30 janvier 2024, par Dan La Botz — , ,
L'ancien président Donald Trump a remporté la primaire républicaine de l'Iowa à la mi-janvier, la première primaire du pays, avec 51 % des voix, le reste étant réparti entre (…)

L'ancien président Donald Trump a remporté la primaire républicaine de l'Iowa à la mi-janvier, la première primaire du pays, avec 51 % des voix, le reste étant réparti entre ses rivaux, le gouverneur de Floride Ron DeSantis et Nikki Haley, l'ancienne gouverneure de Caroline du Sud.

25 janvier 2024 | Hebdo L'Anticapitaliste - 692
https://lanticapitaliste.org/actualite/international/trump-gagne-en-iowa-largent-dans-la-politique-americaine

Après ce résultat, DeSantis s'est retiré de la course et a annoncé qu'il soutenait désormais Trump. Les candidats sont maintenant en route pour le New Hampshire, où Trump devrait également l'emporter.

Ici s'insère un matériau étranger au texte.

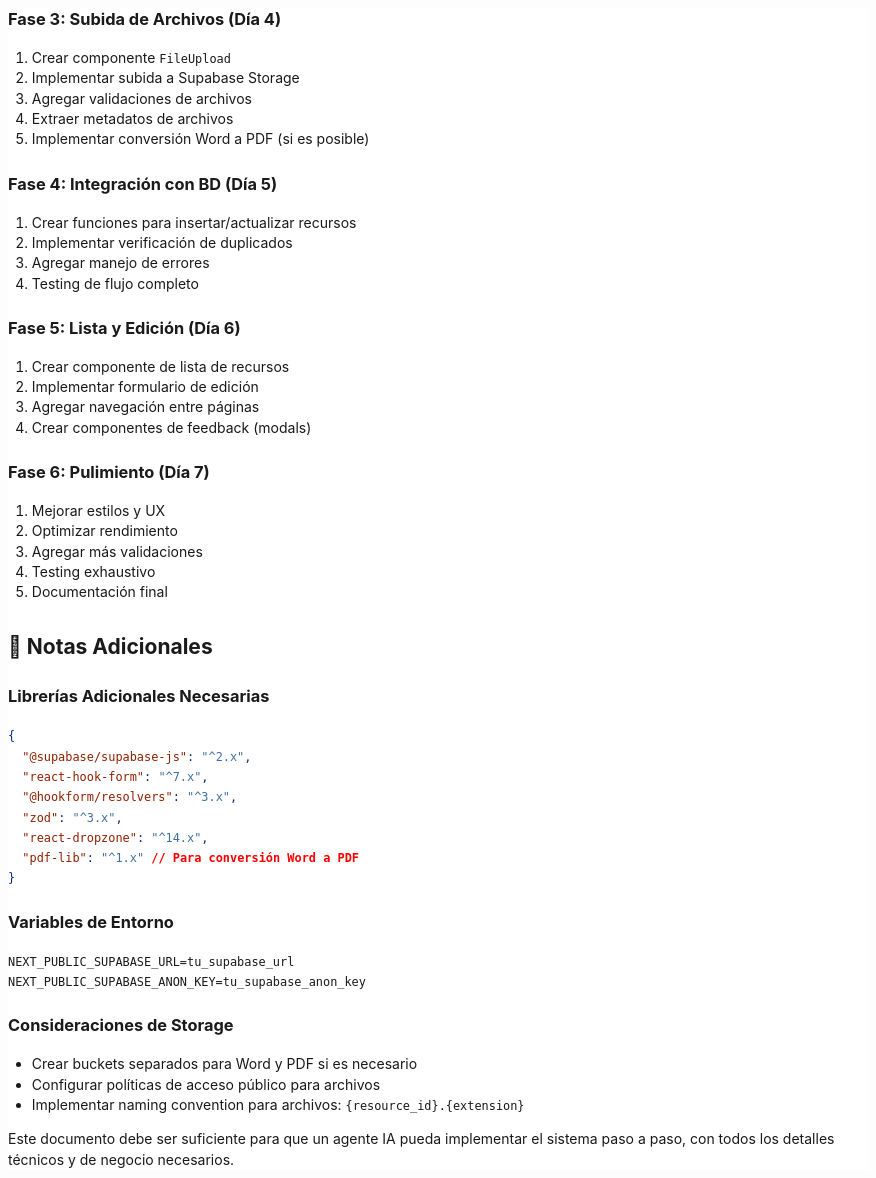 ### Fase 3: Subida de Archivos (Día 4)
1. Crear componente `FileUpload`
2. Implementar subida a Supabase Storage
3. Agregar validaciones de archivos
4. Extraer metadatos de archivos
5. Implementar conversión Word a PDF (si es posible)

### Fase 4: Integración con BD (Día 5)
1. Crear funciones para insertar/actualizar recursos
2. Implementar verificación de duplicados
3. Agregar manejo de errores
4. Testing de flujo completo

### Fase 5: Lista y Edición (Día 6)
1. Crear componente de lista de recursos
2. Implementar formulario de edición
3. Agregar navegación entre páginas
4. Crear componentes de feedback (modals)

### Fase 6: Pulimiento (Día 7)
1. Mejorar estilos y UX
2. Optimizar rendimiento
3. Agregar más validaciones
4. Testing exhaustivo
5. Documentación final

## 📝 Notas Adicionales

### Librerías Adicionales Necesarias
```json
{
  "@supabase/supabase-js": "^2.x",
  "react-hook-form": "^7.x",
  "@hookform/resolvers": "^3.x",
  "zod": "^3.x",
  "react-dropzone": "^14.x",
  "pdf-lib": "^1.x" // Para conversión Word a PDF
}
```

### Variables de Entorno
```env
NEXT_PUBLIC_SUPABASE_URL=tu_supabase_url
NEXT_PUBLIC_SUPABASE_ANON_KEY=tu_supabase_anon_key
```

### Consideraciones de Storage
- Crear buckets separados para Word y PDF si es necesario
- Configurar políticas de acceso público para archivos
- Implementar naming convention para archivos: `{resource_id}.{extension}`

Este documento debe ser suficiente para que un agente IA pueda implementar el sistema paso a paso, con todos los detalles técnicos y de negocio necesarios.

Si la victoire de Trump est largement due à son charisme et à la loyauté de sa base, l'argent joue un rôle énorme dans les élections américaines. Les candidats républicains ont dépensé 124 millions de dollars pour l'élection dans l'Iowa, la majeure partie de cette somme étant consacrée à la publicité télévisée et aux médias sociaux tels que Facebook et Google. L'organisation de M. Trump, Make America Great Again Inc. a diffusé environ 21 000 publicités télévisées. Mais l'argent n'a pas été décisif dans l'Iowa : Haley, qui a dépensé le plus, est arrivée en dernière position.

1 112 dollars par électeurE dans l'Iowa

L'Iowa compte 2 083 979 électeurs républicains inscrits, mais seuls 15 % d'entre eux, soit 110 000, se sont présentés aux caucus, la forme que prend leur primaire, dont les réunions se sont tenues dans les 99 comtés de l'État. Les 124 millions de dollars dépensés représentent 1 112 dollars par électeurE. La population de l'Iowa est à 87,9 % blanche et le Parti républicain l'est à 95 %.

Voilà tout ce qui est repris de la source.